- _ACTION ITEM_
The entries below are to be returned as written, with all pictures dropped.
EXTRACTED RECORDS Start Marker
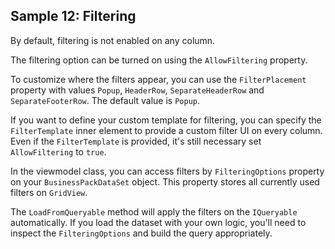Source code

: ## Sample 12: Filtering

By default, filtering is not enabled on any column.

The filtering option can be turned on using the `AllowFiltering` property.

To customize where the filters appear, you can use the `FilterPlacement` property with values `Popup`, `HeaderRow`, `SeparateHeaderRow` and `SeparateFooterRow`. The default value is `Popup`.

If you want to define your custom template for filtering, you can specify the `FilterTemplate` inner element to provide a custom filter UI on every column. Even if the `FilterTemplate` is provided, it's still necessary set `AllowFiltering` to `true`.

In the viewmodel class, you can access filters by `FilteringOptions` property on your `BusinessPackDataSet` object. This property stores all currently used filters on `GridView`.

The `LoadFromQueryable` method will apply the filters on the `IQueryable` automatically. If you load the dataset with your own logic, you'll need to inspect the `FilteringOptions` and build the query appropriately.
EXTRACTED RECORDS End Marker
- _ANSWER AREA_
Source code

: ## Sample 12: Filtering

By default, filtering is not enabled on any column.

The filtering option can be turned on using the `AllowFiltering` property.

To customize where the filters appear, you can use the `FilterPlacement` property with values `Popup`, `HeaderRow`, `SeparateHeaderRow` and `SeparateFooterRow`. The default value is `Popup`.

If you want to define your custom template for filtering, you can specify the `FilterTemplate` inner element to provide a custom filter UI on every column. Even if the `FilterTemplate` is provided, it's still necessary set `AllowFiltering` to `true`.

In the viewmodel class, you can access filters by `FilteringOptions` property on your `BusinessPackDataSet` object. This property stores all currently used filters on `GridView`.

The `LoadFromQueryable` method will apply the filters on the `IQueryable` automatically. If you load the dataset with your own logic, you'll need to inspect the `FilteringOptions` and build the query appropriately.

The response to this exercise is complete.